Dal 21 Giugno al 7 Luglio 2019 – «I luoghi si possono abitare per ventura, si può accettarne passivamente il destino, oppure si possono vivere, scegliere consapevolmente di restarvi aggrappati, non accettarne un destino che sembra già scritto, che altri dicono non si possa cambiare, scorgere potenzialità, ricavarne valori, provare a farne posti migliori. Ecco cosa significa “restanza” per noi della Calabria di Mezzo».

25_ITACA'Calabria di Mezzo è la prima tappa calabrese di IT.A.CÀ Migranti e Viaggiatori, il Festival del Turismo Responsabile che, premiato dall‘Organizzazione Mondiale del turismo dell’ONU per l‘eccellenza e l’innovazione nel turismo, «invita a scoprire luoghi e culture attraverso itinerari a piedi e a pedali, workshop, seminari, laboratori, mostre, concerti, documentari, libri e degustazioni per lanciare un’idea di turismo più etico e rispettoso dell’ambiente e di chi ci vive. Un cammino unico in tanti territori diversi, per trasformare l’incoming in becoming. Coniugando la sostenibilità del turismo con il benessere dei cittadini».

La tappa in Calabria che si svolgerà dal 21 Giugno al 7 Luglio prevede un programma molto vario fra escursioni, incontri, presentazioni di libri, degustazioni. «Calabria di Mezzo nasce dall’idea di promuovere e far conoscere l’altra faccia della Calabria: quella bella, accogliente, sostenibile, etica, operosa. La Calabria dei giovani rimasti per investire energie e risorse nella propria terra; dei giovani partiti per formarsi e tornati per spendere le proprie competenze nella loro terra».

«La tappa coinvolge prevalentemente la Calabria centrale, di mezzo, per l’appunto, nel punto più stretto d’Italia, l’Istmo di Catanzaro. Di mezzo…stretta tra il Tirreno e lo Ionio, tra passato e futuro, in un viaggio che vi porterà alla scoperta del mare, delle spiagge, dei borghi, ma anche dell’entroterra, delle montagne e dei suoi fiumi».

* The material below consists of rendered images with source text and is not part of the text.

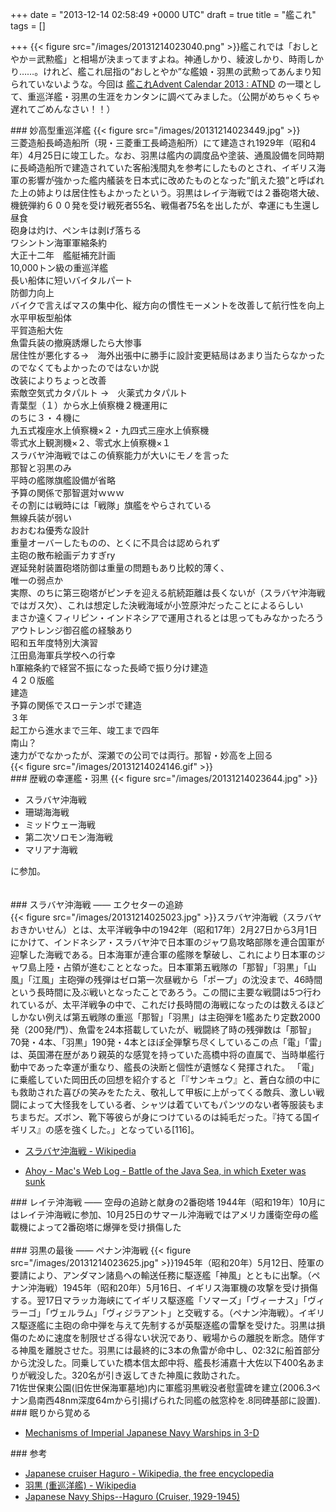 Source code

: 
+++
date = "2013-12-14 02:58:49 +0000 UTC"
draft = true
title = "艦これ"
tags = []

+++
{{< figure src="/images/20131214023040.png"  >}}艦これでは「おしとやか＝武勲艦」と相場が決まってますよね。神通しかり、綾波しかり、時雨しかり……。けれど、艦これ屈指の“おしとやか”な艦娘・羽黒の武勲ってあんまり知られていないような。今回は <a href="http://atnd.org/events/45245">艦これAdvent Calendar 2013 : ATND</a> の一環として、重巡洋艦・羽黒の生涯をカンタンに調べてみました。（公開がめちゃくちゃ遅れてごめんなさい！！）

<div class="section">
    ### 妙高型重巡洋艦
    {{< figure src="/images/20131214023449.jpg"  >}}<br/>
三菱造船長崎造船所（現・三菱重工長崎造船所）にて建造され1929年（昭和4年）4月25日に竣工した。なお、羽黒は艦内の調度品や塗装、通風設備を同時期に長崎造船所で建造されていた客船浅間丸を参考にしたものとされ、イギリス海軍の影響が強かった艦内艤装を日本式に改めたものとなった“飢えた狼”と呼ばれた上の姉よりは居住性もよかったという。羽黒はレイテ海戦では２番砲塔大破、機銃弾約６００発を受け戦死者55名、戦傷者75名を出したが、幸運にも生還し昼食<br/>
砲身は灼け、ペンキは剥げ落ちる<br/>
ワシントン海軍軍縮条約<br/>
大正十二年　艦艇補充計画<br/>
10,000トン級の重巡洋艦<br/>
長い船体に短いバイタルパート<br/>
防御力向上<br/>
バイクで言えばマスの集中化、縦方向の慣性モーメントを改善して航行性を向上水平甲板型船体<br/>
平賀造船大佐<br/>
魚雷兵装の撤廃誘爆したら大惨事<br/>
居住性が悪化する→　海外出張中に勝手に設計変更結局はあまり当たらなかったのでなくてもよかったのではないか説<br/>
改装によりちょっと改善<br/>
索敵空気式カタパルト →　火薬式カタパルト<br/>
青葉型（１）から水上偵察機２機運用に<br/>
のちに３・４機に<br/>
九五式複座水上偵察機×２・九四式三座水上偵察機<br/>
零式水上観測機×２、零式水上偵察機×１<br/>
スラバヤ沖海戦ではこの偵察能力が大いにモノを言った<br/>
那智と羽黒のみ<br/>
平時の艦隊旗艦設備が省略<br/>
予算の関係で那智選対ｗｗｗ<br/>
その割には戦時には「戦隊」旗艦をやらされている<br/>
無線兵装が弱い<br/>
おおむね優秀な設計<br/>
重量オーバーしたものの、とくに不具合は認められず<br/>
主砲の散布絵画デカすぎry<br/>
遅延発射装置砲塔防御は重量の問題もあり比較的薄く、<br/>
唯一の弱点か<br/>
実際、のちに第三砲塔がピンチを迎える航続距離は長くないが（スラバヤ沖海戦ではガス欠）、これは想定した決戦海域が小笠原沖だったことによるらしい<br/>
まさか遠くフィリピン・インドネシアで運用されるとは思ってもみなかったろうアウトレンジ御召艦の経験あり<br/>
昭和五年度特別大演習<br/>
江田島海軍兵学校への行幸<br/>
h軍縮条約で経営不振になった長崎で振り分け建造<br/>
４２０版艦<br/>
建造<br/>
予算の関係でスローテンポで建造<br/>
３年<br/>
起工から進水まで三年、竣工まで四年<br/>
南山？<br/>
速力がでなかったが、深瀬での公司では両行。那智・妙高を上回る<br/>
{{< figure src="/images/20131214024146.gif"  >}}

</div>
<div class="section">
    ### 歴戦の幸運艦・羽黒
    {{< figure src="/images/20131214023644.jpg"  >}}

<ul>
<li>スラバヤ沖海戦</li>
<li>珊瑚海海戦</li>
<li>ミッドウェー海戦</li>
<li>第二次ソロモン海海戦</li>
<li>マリアナ海戦</li>
</ul>に参加。<br/>
<br/>
<br/>


</div>
<div class="section">
    ### スラバヤ沖海戦 ―― エクセターの追跡
    <br/>
{{< figure src="/images/20131214025023.jpg"  >}}スラバヤ沖海戦（スラバヤおきかいせん）とは、太平洋戦争中の1942年（昭和17年）2月27日から3月1日にかけて、インドネシア・スラバヤ沖で日本軍のジャワ島攻略部隊を連合国軍が迎撃した海戦である。日本海軍が連合軍の艦隊を撃破し、これにより日本軍のジャワ島上陸・占領が進むこととなった。日本軍第五戦隊の「那智」「羽黒」「山風」「江風」主砲弾の残弾はゼロ第一次昼戦から「ポープ」の沈没まで、46時間という長時間に及ぶ戦いとなったことであろう。この間に主要な戦闘は5つ行われているが、太平洋戦争の中で、これだけ長時間の海戦になったのは数えるほどしかない例えば第五戦隊の重巡「那智」「羽黒」は主砲弾を1艦あたり定数2000発（200発/門）、魚雷を24本搭載していたが、戦闘終了時の残弾数は「那智」70発・4本、「羽黒」190発・4本とほぼ全弾撃ち尽くしているこの点「電」「雷」は、英国滞在歴があり親英的な感覚を持っていた高橋中将の直属で、当時単艦行動中であった幸運が重なり、艦長の決断と個性が遺憾なく発揮された。 「電」に乗艦していた岡田氏の回想を紹介すると「『サンキュウ』と、蒼白な顔の中にも救助された喜びの笑みをたたえ、敬礼して甲板に上がってくる敵兵、激しい戦闘によって大怪我をしている者、シャツは着ていてもパンツのない者等服装もまちまちだ。ズボン、靴下等彼らが身につけているのは純毛だった。『持てる国イギリス』の感を強くした。」となっている[116]。

<ul>
<li><a href="http://ja.wikipedia.org/wiki/%E3%82%B9%E3%83%A9%E3%83%90%E3%83%A4%E6%B2%96%E6%B5%B7%E6%88%A6">スラバヤ沖海戦 - Wikipedia</a></li>
</ul>
<ul>
<li><a href="http://ahoy.tk-jk.net/macslog/BattleoftheJavaSeainwhich.html">Ahoy - Mac&#39;s Web Log - Battle of the Java Sea, in which Exeter was sunk</a></li>
</ul>
</div>
<div class="section">
    ### レイテ沖海戦 ―― 空母の追跡と献身の2番砲塔
    1944年（昭和19年）10月にはレイテ沖海戦に参加、10月25日のサマール沖海戦ではアメリカ護衛空母の艦載機によって2番砲塔に爆弾を受け損傷した<br/>
<br/>


</div>
<div class="section">
    ### 羽黒の最後 ―― ペナン沖海戦
    {{< figure src="/images/20131214023625.jpg"  >}}1945年（昭和20年）5月12日、陸軍の要請により、アンダマン諸島への輸送任務に駆逐艦「神風」とともに出撃。（ペナン沖海戦）1945年（昭和20年）5月16日、イギリス海軍機の攻撃を受け損傷する。翌17日マラッカ海峡にてイギリス駆逐艦「ソマーズ」「ヴィーナス」「ヴィラーゴ」「ヴェルラム」「ヴィジラアント」と交戦する。（ペナン沖海戦）。イギリス駆逐艦に主砲の命中弾を与えて先制するが英駆逐艦の雷撃を受けた。羽黒は損傷のために速度を制限せざる得ない状況であり、戦場からの離脱を断念。随伴する神風を離脱させた。羽黒には最終的に3本の魚雷が命中し、02:32に船首部分から沈没した。同乗していた橋本信太郎中将、艦長杉浦嘉十大佐以下400名あまりが戦没した。320名が引き返してきた神風に救助された。<br/>
71佐世保東公園(旧佐世保海軍墓地)内に軍艦羽黒戦没者慰霊碑を建立(2006.3ペナン島南西48nm深度64mから引揚げられた同艦の舷窓枠を.8同碑基部に設置).

</div>
<div class="section">
    ### 眠りから覚める
    
<ul>
<li><a href="http://www.ijnwarship.com/IJN%20Wrecks/IJN%20Wrecks%20-%20Haguro.htm">Mechanisms of Imperial Japanese Navy Warships in 3-D</a></li>
</ul>
</div>
<div class="section">
    ### 参考
    
<ul>
<li><a href="http://en.wikipedia.org/wiki/Japanese_cruiser_Haguro">Japanese cruiser Haguro - Wikipedia, the free encyclopedia</a></li>
<li><a href="http://ja.wikipedia.org/wiki/%E7%BE%BD%E9%BB%92_(%E9%87%8D%E5%B7%A1%E6%B4%8B%E8%89%A6)">羽黒 (重巡洋艦) - Wikipedia</a></li>
<li><a href="http://www.history.navy.mil/photos/sh-fornv/japan/japsh-h/haguro.htm">Japanese Navy Ships--Haguro (Cruiser, 1929-1945)</a></li>
</ul>
</div>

bevilacqua_1Fra i vari eventi che vi invitiamo a visionare nel Programma-Calabria-di-Mezzo, segnaliamo la presentazione del libro Le fantasticherie del camminatore errante (Rubbettino) di Francesco Bevilacqua, che si svolgerà il 5 Luglio a Badolato.

Sinossi del libro: «Elogio dell’erranza e dello smarrimento: è il senso di questo libro, in cui l’autore afferma che, per trovare la via, bisogna necessariamente perderla. “Le fantasticherie del camminatore errante” è un’affascinante narrazione di viaggi, che ci conduce per mano in terre favolose, ma anche nell’intimità più risposta di ciascuno di noi. Nella prima parte, “Per una archeologia del cammino”, l’autore declina la sua personale idea del camminare come scavo, scoperta, preghiera, ascesi. In commossa consonanza con Rousseau, Hesse, Thoreau, von Humboldt, Wordsworth. La seconda parte, “Le erranze e le fantasticherie”, è un alternarsi di brevi racconti di viaggio e di riflessioni sulla vita, sui luoghi, sul creato, sull’uomo. Il risultato è un magma fluido, onirico, di paesaggi, avventure, emozioni, raccolti come nel diario di un pellegrino del Medioevo. Un po’ monaco errante, un po’ sciamano, un po’ eremita, che anela ad una clausura nel tempio immaginifico delle montagne, delle valli, delle foreste. Tanto lontano dal mondo, eppure sempre nel cuore del mondo».